Der Antrag der klagenden Partei, anstelle des Landesgerichts Wiener Neustadt als Arbeits- und Sozialgericht das Landesgericht für Zivilrechtssachen Graz als Arbeits- und Sozialgericht zur Verhandlung und Entscheidung der Rechtssache des Landesgerichts Wiener Neustadt als Arbeits- und Sozialgericht AZ 7 Cga 39/13s zu bestimmen, wird abgewiesen.

Text

Begründung

Mit ihrer am 14. 6. 2013 beim Landesgericht Wiener Neustadt als Arbeits- und Sozialgericht eingebrachten Klage begehrte die Klägerin von der Beklagten, einem Versicherungs- und Finanzvermittlungsunternehmen, Rechnungslegung und Zahlung von Provisionen für von ihr vermittelte Geschäfte.
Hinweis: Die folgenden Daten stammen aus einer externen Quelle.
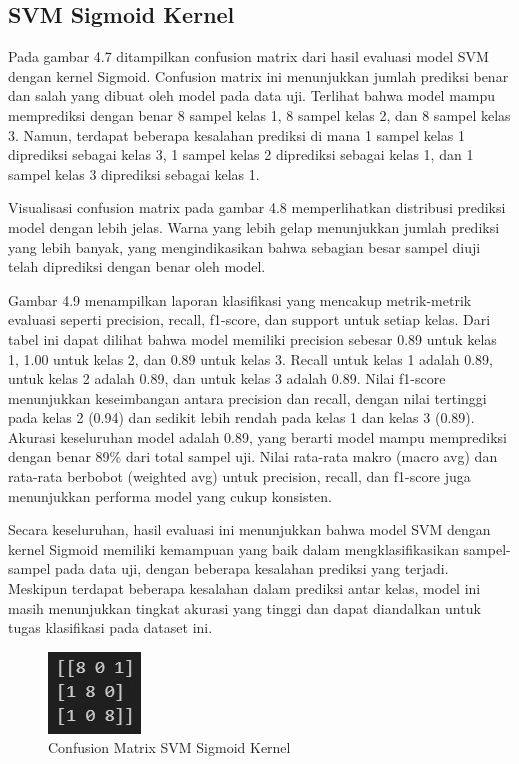 \subsection{SVM Sigmoid Kernel}
\label{sec:evalSigmoidKernel}

Pada gambar 4.7 ditampilkan confusion matrix dari hasil evaluasi model SVM dengan kernel Sigmoid. Confusion matrix ini menunjukkan jumlah prediksi benar dan salah yang dibuat oleh model pada data uji. Terlihat bahwa model mampu memprediksi dengan benar 8 sampel kelas 1, 8 sampel kelas 2, dan 8 sampel kelas 3. Namun, terdapat beberapa kesalahan prediksi di mana 1 sampel kelas 1 diprediksi sebagai kelas 3, 1 sampel kelas 2 diprediksi sebagai kelas 1, dan 1 sampel kelas 3 diprediksi sebagai kelas 1.

Visualisasi confusion matrix pada gambar 4.8 memperlihatkan distribusi prediksi model dengan lebih jelas. Warna yang lebih gelap menunjukkan jumlah prediksi yang lebih banyak, yang mengindikasikan bahwa sebagian besar sampel diuji telah diprediksi dengan benar oleh model.

Gambar 4.9 menampilkan laporan klasifikasi yang mencakup metrik-metrik evaluasi seperti precision, recall, f1-score, dan support untuk setiap kelas. Dari tabel ini dapat dilihat bahwa model memiliki precision sebesar 0.89 untuk kelas 1, 1.00 untuk kelas 2, dan 0.89 untuk kelas 3. Recall untuk kelas 1 adalah 0.89, untuk kelas 2 adalah 0.89, dan untuk kelas 3 adalah 0.89. Nilai f1-score menunjukkan keseimbangan antara precision dan recall, dengan nilai tertinggi pada kelas 2 (0.94) dan sedikit lebih rendah pada kelas 1 dan kelas 3 (0.89). Akurasi keseluruhan model adalah 0.89, yang berarti model mampu memprediksi dengan benar 89\% dari total sampel uji. Nilai rata-rata makro (macro avg) dan rata-rata berbobot (weighted avg) untuk precision, recall, dan f1-score juga menunjukkan performa model yang cukup konsisten.

Secara keseluruhan, hasil evaluasi ini menunjukkan bahwa model SVM dengan kernel Sigmoid memiliki kemampuan yang baik dalam mengklasifikasikan sampel-sampel pada data uji, dengan beberapa kesalahan prediksi yang terjadi. Meskipun terdapat beberapa kesalahan dalam prediksi antar kelas, model ini masih menunjukkan tingkat akurasi yang tinggi dan dapat diandalkan untuk tugas klasifikasi pada dataset ini.

\begin{figure} [H] \centering
  \includegraphics[scale=1]{gambar/cfsigmoid.jpg}
  \caption{Confusion Matrix SVM Sigmoid Kernel}
  \label{fig:evalcfsigmoidkernel}
\end{figure}

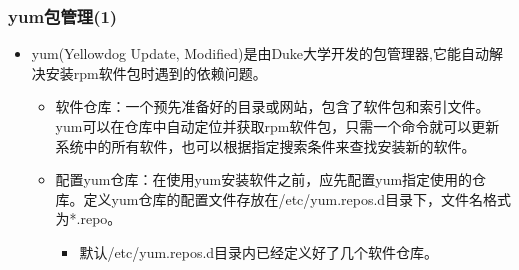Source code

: \documentclass[xcolor=svgnames,presentation]{beamer}
\begin{document}
\begin{frame}
\frametitle{yum包管理(1)}
\label{sec-3-9}
\begin{itemize}

\item yum(Yellowdog Update, Modified)是由Duke大学开发的包管理器,它能自动解决安装rpm软件包时遇到的依赖问题。
\label{sec-3-9-1}%
\begin{itemize}

\item 软件仓库：一个预先准备好的目录或网站，包含了软件包和索引文件。yum可以在仓库中自动定位并获取rpm软件包，只需一个命令就可以更新系统中的所有软件，也可以根据指定搜索条件来查找安装新的软件。
\label{sec-3-9-1-1}%

\item 配置yum仓库：在使用yum安装软件之前，应先配置yum指定使用的仓库。定义yum仓库的配置文件存放在/etc/yum.repos.d目录下，文件名格式为*.repo。
\label{sec-3-9-1-2}%
\begin{itemize}

\item 默认/etc/yum.repos.d目录内已经定义好了几个软件仓库。
\label{sec-3-9-1-2-1}%
\end{itemize} %
\end{itemize} %
\end{itemize} %
\end{frame}
\end{document}
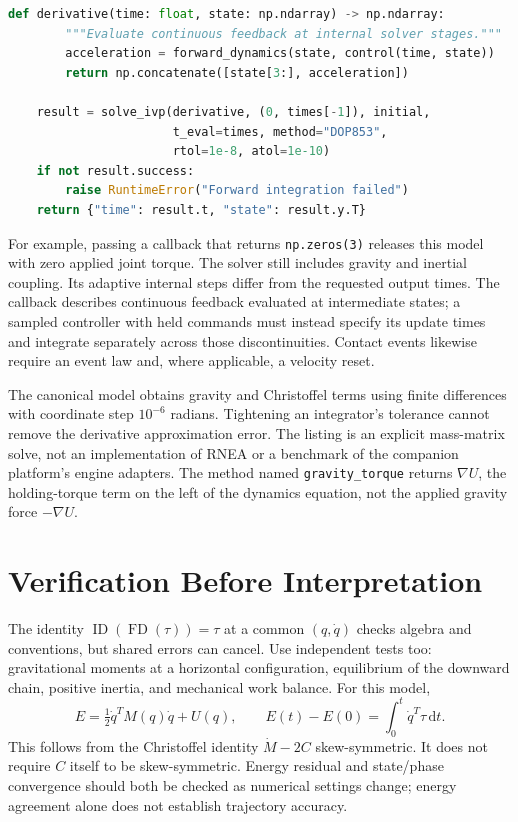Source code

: \begin{lstlisting}[language=Python, caption={Forward and Inverse Dynamics of the Canonical Rigid Chain}]
    def derivative(time: float, state: np.ndarray) -> np.ndarray:
        """Evaluate continuous feedback at internal solver stages."""
        acceleration = forward_dynamics(state, control(time, state))
        return np.concatenate([state[3:], acceleration])

    result = solve_ivp(derivative, (0, times[-1]), initial,
                       t_eval=times, method="DOP853",
                       rtol=1e-8, atol=1e-10)
    if not result.success:
        raise RuntimeError("Forward integration failed")
    return {"time": result.t, "state": result.y.T}
\end{lstlisting}

For example, passing a callback that returns \texttt{np.zeros(3)} releases this
model with zero applied joint torque. The solver still includes gravity and
inertial coupling. Its adaptive internal steps differ from the requested output
times. The callback describes continuous feedback evaluated at intermediate
states; a sampled controller with held commands must instead specify its update
times and integrate separately across those discontinuities. Contact events
likewise require an event law and, where applicable, a velocity reset.

The canonical model obtains gravity and Christoffel terms using finite
differences with coordinate step $10^{-6}$ radians. Tightening an integrator's
tolerance cannot remove the derivative approximation error. The listing is an
explicit mass-matrix solve, not an implementation of RNEA or a benchmark of the
companion platform's engine adapters.
The method named \texttt{gravity\_torque} returns $\nabla U$, the holding-torque
term on the left of the dynamics equation, not the applied gravity force
$-\nabla U$.

\section{Verification Before Interpretation}

The identity $\operatorname{ID}(\operatorname{FD}(\tau))=\tau$ at a common
$(q,\dot q)$ checks algebra and conventions, but shared errors can cancel. Use
independent tests too: gravitational moments at a horizontal configuration,
equilibrium of the downward chain, positive inertia, and mechanical work balance.
For this model,
\[
 E=\tfrac12\dot q^T M(q)\dot q+U(q),\qquad
 E(t)-E(0)=\int_0^t\dot q^T\tau\,\mathrm dt.
\]
This follows from the Christoffel identity
$\dot M-2C$ skew-symmetric. It does not require $C$ itself to be skew-symmetric.
Energy residual and state/phase convergence should both be checked as numerical
settings change; energy agreement alone does not establish trajectory accuracy.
Die Klägerin ist in ***** wohnhaft, die Beklagte hat ihren Sitz in *****.

Die Beklagte bestritt das Klagebegehren und bot die Einvernahme ihres Geschäftsführers und von drei Zeugen mit Sitz in *****, ***** und ***** an. Die Klägerin machte zwölf Zeugen namhaft, von denen neun in der Steiermark und drei in Oberösterreich wohnhaft sind.

Wie in der vorbereitenden Tagsatzung vom 23. 7. 2013 angekündigt, beantragte die Klägerin die Delegierung der Rechtssache an das Landesgericht für Zivilrechtssachen Graz als Arbeits- und Sozialgericht nach § 31 JN mit der Begründung, den großteils aus dem Bereich Graz und Graz-Umgebung stammenden Zeugen und ihr werde damit das Erscheinen vor dem erkennenden Gericht erleichtert und die Verfahrenskosten verringert.

Die Beklagte sprach sich gegen eine Delegierung aus, weil sie für insgesamt sieben der einzuvernehmenden Personen mit einer erheblich weiteren Anreise an den Gerichtsort verbunden wäre.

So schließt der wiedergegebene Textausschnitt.